Brooklands College has finally signed a repayment agreement with the government following a long-running £20 million subcontracting scandal – but leaders are keeping the details under wraps.
The college has been locked in negotiations with the Education and Skills Funding Agency over a clawback dispute since 2018, after officials found illegal use of funding at SCL Security Ltd, which delivered apprenticeships on behalf of Brooklands.
The Surrey-based college, which has failed to file accounts for the past four years, recently announced plans to sell a historic building and land in a deal understood to be in the region of £45 million to help balance the books and pay the agency back.
Last week, the ESFA published a revised notice to improve for Brooklands which confirmed the college is still in formal intervention and “supervised” status due to its “declining/weak financial health” and the “significant financial risk presented by the findings of the investigations into subcontracting”.
The notice revealed the college continues to be suspended from entering into any new subcontracting arrangements, and places a condition that states the governing body must “demonstrate that it has the requisite capacity and capability within its management team and professional advisers to deliver this significant capital development project”.
It also said the college must use its “best endeavours” to agree and sign “the repayment agreement, along with related security and bank documentation, by 28 February 2023”.
The college must then “prioritise the repayment of DfE funding related to non-compliant subcontracting”.

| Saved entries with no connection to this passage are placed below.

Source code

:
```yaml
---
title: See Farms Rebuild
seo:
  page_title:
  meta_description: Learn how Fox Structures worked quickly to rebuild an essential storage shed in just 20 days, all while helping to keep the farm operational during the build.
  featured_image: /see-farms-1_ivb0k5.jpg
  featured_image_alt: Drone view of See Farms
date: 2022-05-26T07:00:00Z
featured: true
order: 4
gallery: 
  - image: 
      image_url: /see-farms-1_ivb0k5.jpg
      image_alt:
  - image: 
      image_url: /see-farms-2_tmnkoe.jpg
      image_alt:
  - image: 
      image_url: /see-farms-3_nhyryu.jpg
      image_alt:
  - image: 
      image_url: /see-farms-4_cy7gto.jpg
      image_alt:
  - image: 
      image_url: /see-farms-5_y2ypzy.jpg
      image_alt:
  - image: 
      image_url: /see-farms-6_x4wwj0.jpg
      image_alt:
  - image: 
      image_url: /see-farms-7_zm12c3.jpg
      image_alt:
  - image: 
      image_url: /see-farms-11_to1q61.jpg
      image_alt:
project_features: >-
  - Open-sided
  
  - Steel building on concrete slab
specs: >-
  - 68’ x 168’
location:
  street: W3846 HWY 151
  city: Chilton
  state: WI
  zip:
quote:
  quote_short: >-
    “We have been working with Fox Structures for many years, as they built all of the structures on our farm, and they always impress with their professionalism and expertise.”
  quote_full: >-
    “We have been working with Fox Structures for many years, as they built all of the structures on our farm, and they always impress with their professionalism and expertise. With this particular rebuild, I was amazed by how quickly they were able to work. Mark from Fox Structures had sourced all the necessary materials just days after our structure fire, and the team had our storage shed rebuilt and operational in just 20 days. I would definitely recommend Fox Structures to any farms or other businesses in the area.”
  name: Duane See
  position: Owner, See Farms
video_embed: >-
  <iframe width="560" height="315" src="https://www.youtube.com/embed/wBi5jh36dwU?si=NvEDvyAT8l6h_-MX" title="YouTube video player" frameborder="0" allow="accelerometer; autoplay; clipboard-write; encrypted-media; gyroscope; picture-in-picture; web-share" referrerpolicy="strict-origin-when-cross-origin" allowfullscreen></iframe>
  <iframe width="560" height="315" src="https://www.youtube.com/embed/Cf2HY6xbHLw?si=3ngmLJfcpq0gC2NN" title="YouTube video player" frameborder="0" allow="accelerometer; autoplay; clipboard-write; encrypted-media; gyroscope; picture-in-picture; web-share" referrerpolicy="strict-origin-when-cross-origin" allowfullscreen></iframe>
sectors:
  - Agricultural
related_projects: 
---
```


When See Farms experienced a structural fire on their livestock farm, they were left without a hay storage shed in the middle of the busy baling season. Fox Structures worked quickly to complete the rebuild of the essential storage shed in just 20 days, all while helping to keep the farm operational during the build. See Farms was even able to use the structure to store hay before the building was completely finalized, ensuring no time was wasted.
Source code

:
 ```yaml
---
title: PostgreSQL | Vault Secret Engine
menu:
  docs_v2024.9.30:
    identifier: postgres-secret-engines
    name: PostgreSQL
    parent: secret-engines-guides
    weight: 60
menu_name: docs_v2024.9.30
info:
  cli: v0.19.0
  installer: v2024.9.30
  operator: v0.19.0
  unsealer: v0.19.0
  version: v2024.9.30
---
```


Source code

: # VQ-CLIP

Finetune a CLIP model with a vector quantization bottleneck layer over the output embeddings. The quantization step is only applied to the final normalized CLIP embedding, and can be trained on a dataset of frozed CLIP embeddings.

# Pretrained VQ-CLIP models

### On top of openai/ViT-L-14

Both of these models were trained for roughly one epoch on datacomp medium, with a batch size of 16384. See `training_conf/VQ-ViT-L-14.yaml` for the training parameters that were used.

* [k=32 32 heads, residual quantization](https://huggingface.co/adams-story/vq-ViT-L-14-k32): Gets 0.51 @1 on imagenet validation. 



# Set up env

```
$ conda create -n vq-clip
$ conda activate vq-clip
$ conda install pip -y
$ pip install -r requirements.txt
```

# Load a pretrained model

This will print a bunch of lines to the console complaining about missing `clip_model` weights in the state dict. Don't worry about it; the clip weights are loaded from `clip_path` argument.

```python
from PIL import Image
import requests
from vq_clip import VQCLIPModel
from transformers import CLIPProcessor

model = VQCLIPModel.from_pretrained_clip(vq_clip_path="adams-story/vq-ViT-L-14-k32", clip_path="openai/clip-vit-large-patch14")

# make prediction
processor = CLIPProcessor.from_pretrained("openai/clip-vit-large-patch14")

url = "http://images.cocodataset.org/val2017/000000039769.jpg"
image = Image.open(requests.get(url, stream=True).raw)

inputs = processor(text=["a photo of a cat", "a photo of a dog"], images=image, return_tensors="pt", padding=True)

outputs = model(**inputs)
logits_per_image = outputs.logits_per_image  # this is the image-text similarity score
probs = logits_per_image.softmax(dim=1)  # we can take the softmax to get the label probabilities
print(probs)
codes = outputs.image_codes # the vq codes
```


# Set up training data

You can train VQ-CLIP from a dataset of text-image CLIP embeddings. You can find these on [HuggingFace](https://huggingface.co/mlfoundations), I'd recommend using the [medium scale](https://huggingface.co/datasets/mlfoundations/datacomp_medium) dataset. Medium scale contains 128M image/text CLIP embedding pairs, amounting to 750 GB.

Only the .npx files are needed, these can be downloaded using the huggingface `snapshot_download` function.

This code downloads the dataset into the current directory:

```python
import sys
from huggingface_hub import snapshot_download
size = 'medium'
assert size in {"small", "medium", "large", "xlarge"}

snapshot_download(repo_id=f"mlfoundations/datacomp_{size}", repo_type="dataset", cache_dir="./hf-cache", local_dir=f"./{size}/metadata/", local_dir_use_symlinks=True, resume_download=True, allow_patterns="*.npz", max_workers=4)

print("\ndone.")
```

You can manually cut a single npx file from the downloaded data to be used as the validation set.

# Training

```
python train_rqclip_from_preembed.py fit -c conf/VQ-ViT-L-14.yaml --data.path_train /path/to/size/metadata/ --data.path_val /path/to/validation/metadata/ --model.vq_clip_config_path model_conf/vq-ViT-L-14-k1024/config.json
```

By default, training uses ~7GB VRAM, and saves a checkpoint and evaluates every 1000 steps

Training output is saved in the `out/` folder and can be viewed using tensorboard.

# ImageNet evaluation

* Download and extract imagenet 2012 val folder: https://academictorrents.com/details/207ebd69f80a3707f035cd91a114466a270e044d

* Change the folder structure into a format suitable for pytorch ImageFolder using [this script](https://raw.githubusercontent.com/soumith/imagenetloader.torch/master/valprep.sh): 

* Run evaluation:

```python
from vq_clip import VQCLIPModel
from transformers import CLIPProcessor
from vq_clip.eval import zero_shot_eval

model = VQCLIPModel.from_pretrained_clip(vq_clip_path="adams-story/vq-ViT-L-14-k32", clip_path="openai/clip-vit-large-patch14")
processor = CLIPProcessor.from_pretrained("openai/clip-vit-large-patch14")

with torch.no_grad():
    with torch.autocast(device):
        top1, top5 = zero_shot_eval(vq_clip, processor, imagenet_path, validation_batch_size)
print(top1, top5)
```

Brooklands principal Christine Ricketts told FE Week the corporation “passed a resolution to sign the repayment agreement on the February 27”.
She said: “The college is in the process of finalising the details of both the estates development project and the repayment agreement, and this is in the advanced stages of reaching a conclusion.”
However, the college “is not in a position to share the details at this stage”, she added. “The college has a very good relationship with the ESFA and we will continue to work closely to reach a conclusion.”
Reports have emerged in recent weeks of unrest among Brooklands College staff.
University and College Union regional official Michael Moran said staff at the college are working “above and beyond to provide a decent education for their students”, adding that leadership “must improve both working conditions and the learning environment at the college, or see its reputation drop even further”.
Ricketts claimed the college “continues to keep staff updated on the financial position”.
ESFA stretching too far to support a FE college which was involved in a large scam, but is penalising private providers for trivial reasons.
This wasn’t the only college affected – there a number of other institutions that had the same issue. In fact, the EFSA failed to spot the issue a number of times through their own audit processes.